Document images with source code:
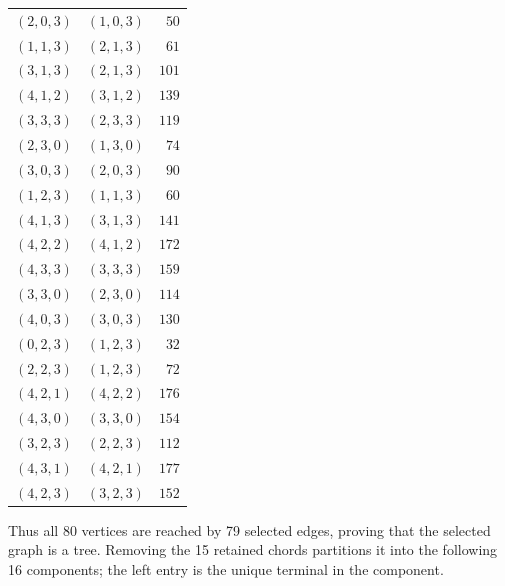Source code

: \begin{longtable}{@{}rrr@{}}
$(2,0,3)$ & $(1,0,3)$ & $50$\\
$(1,1,3)$ & $(2,1,3)$ & $61$\\
$(3,1,3)$ & $(2,1,3)$ & $101$\\
$(4,1,2)$ & $(3,1,2)$ & $139$\\
$(3,3,3)$ & $(2,3,3)$ & $119$\\
$(2,3,0)$ & $(1,3,0)$ & $74$\\
$(3,0,3)$ & $(2,0,3)$ & $90$\\
$(1,2,3)$ & $(1,1,3)$ & $60$\\
$(4,1,3)$ & $(3,1,3)$ & $141$\\
$(4,2,2)$ & $(4,1,2)$ & $172$\\
$(4,3,3)$ & $(3,3,3)$ & $159$\\
$(3,3,0)$ & $(2,3,0)$ & $114$\\
$(4,0,3)$ & $(3,0,3)$ & $130$\\
$(0,2,3)$ & $(1,2,3)$ & $32$\\
$(2,2,3)$ & $(1,2,3)$ & $72$\\
$(4,2,1)$ & $(4,2,2)$ & $176$\\
$(4,3,0)$ & $(3,3,0)$ & $154$\\
$(3,2,3)$ & $(2,2,3)$ & $112$\\
$(4,3,1)$ & $(4,2,1)$ & $177$\\
$(4,2,3)$ & $(3,2,3)$ & $152$\\
\bottomrule
\end{longtable}
Thus all 80 vertices are reached by 79 selected edges, proving that the selected graph is a tree.  Removing the 15 retained chords partitions it into the following 16 components; the left entry is the unique terminal in the component.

> _YOUR GOAL_: Your answer must restate the entries word for word and contain no pictures.

> _WRITTEN ANSWER_:
Source code

: \begin{longtable}{@{}rrr@{}}
$(2,0,3)$ & $(1,0,3)$ & $50$\\
$(1,1,3)$ & $(2,1,3)$ & $61$\\
$(3,1,3)$ & $(2,1,3)$ & $101$\\
$(4,1,2)$ & $(3,1,2)$ & $139$\\
$(3,3,3)$ & $(2,3,3)$ & $119$\\
$(2,3,0)$ & $(1,3,0)$ & $74$\\
$(3,0,3)$ & $(2,0,3)$ & $90$\\
$(1,2,3)$ & $(1,1,3)$ & $60$\\
$(4,1,3)$ & $(3,1,3)$ & $141$\\
$(4,2,2)$ & $(4,1,2)$ & $172$\\
$(4,3,3)$ & $(3,3,3)$ & $159$\\
$(3,3,0)$ & $(2,3,0)$ & $114$\\
$(4,0,3)$ & $(3,0,3)$ & $130$\\
$(0,2,3)$ & $(1,2,3)$ & $32$\\
$(2,2,3)$ & $(1,2,3)$ & $72$\\
$(4,2,1)$ & $(4,2,2)$ & $176$\\
$(4,3,0)$ & $(3,3,0)$ & $154$\\
$(3,2,3)$ & $(2,2,3)$ & $112$\\
$(4,3,1)$ & $(4,2,1)$ & $177$\\
$(4,2,3)$ & $(3,2,3)$ & $152$\\
\bottomrule
\end{longtable}
Thus all 80 vertices are reached by 79 selected edges, proving that the selected graph is a tree.  Removing the 15 retained chords partitions it into the following 16 components; the left entry is the unique terminal in the component.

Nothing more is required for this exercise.